# [TASK STATEMENT]
Run through the records and show each line that includes the string "être".
::: EXERCISE INPUT :::
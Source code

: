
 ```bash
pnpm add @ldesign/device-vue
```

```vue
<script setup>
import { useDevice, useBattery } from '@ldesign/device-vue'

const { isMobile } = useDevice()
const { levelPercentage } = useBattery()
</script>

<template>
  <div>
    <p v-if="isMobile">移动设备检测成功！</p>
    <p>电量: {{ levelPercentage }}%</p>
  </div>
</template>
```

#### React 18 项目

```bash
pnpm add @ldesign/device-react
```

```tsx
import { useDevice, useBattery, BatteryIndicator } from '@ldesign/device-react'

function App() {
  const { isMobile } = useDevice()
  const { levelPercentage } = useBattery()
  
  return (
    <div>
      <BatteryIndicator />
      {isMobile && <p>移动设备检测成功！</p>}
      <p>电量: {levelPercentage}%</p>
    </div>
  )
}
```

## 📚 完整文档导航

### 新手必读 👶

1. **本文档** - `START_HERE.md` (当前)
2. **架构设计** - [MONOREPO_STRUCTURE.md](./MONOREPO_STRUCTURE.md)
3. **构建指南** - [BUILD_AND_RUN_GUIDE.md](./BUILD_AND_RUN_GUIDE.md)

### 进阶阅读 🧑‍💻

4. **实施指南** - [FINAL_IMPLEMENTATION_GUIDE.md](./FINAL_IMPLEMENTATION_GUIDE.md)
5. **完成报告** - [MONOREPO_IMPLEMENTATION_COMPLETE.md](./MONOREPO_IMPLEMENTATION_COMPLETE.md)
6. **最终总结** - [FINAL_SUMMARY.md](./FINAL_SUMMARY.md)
:::
::: EXERCISE INPUT :::
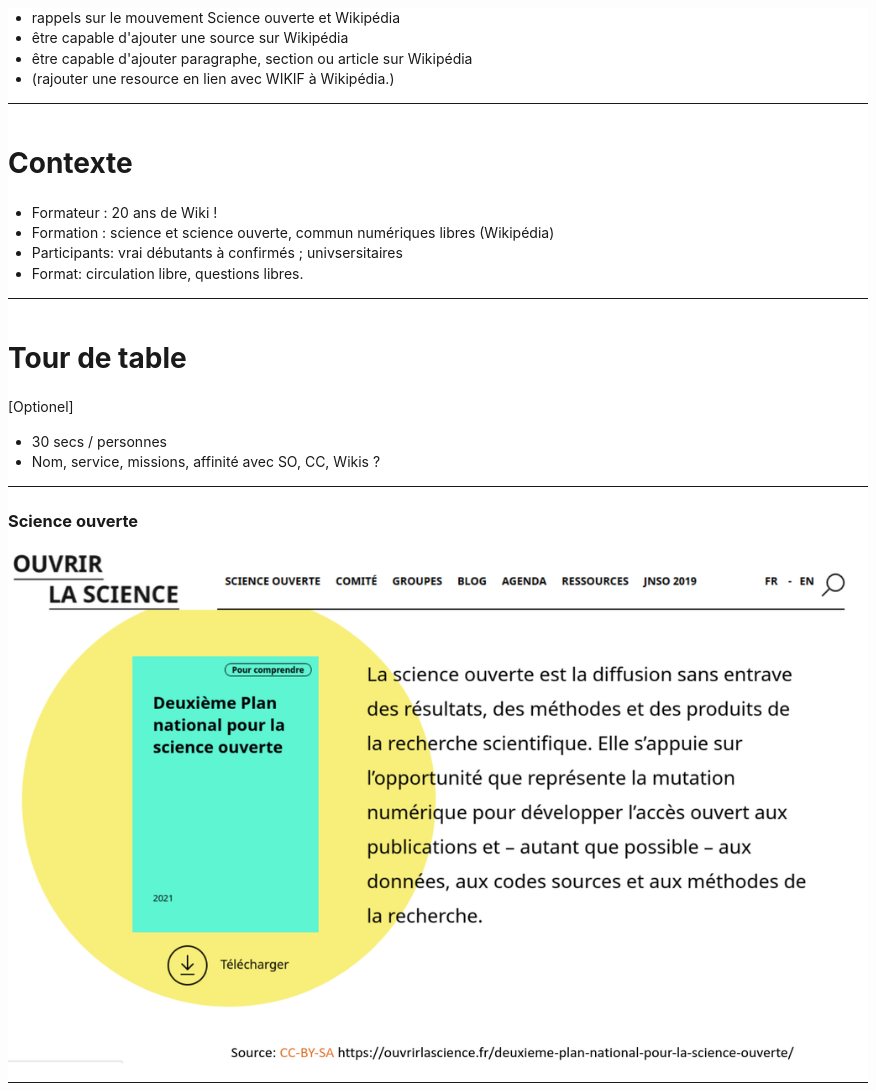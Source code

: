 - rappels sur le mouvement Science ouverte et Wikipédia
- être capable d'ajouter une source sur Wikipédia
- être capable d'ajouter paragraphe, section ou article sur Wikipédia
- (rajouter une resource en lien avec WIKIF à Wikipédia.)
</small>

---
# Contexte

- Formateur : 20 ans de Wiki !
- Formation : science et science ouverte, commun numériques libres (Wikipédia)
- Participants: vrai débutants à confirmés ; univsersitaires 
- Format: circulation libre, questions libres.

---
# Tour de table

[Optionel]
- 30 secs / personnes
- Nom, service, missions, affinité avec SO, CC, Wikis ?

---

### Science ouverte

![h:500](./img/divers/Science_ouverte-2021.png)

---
:::
# [SOLUTION FOR THIS EXERCISE]
- être capable d'ajouter une source sur Wikipédia
- être capable d'ajouter paragraphe, section ou article sur Wikipédia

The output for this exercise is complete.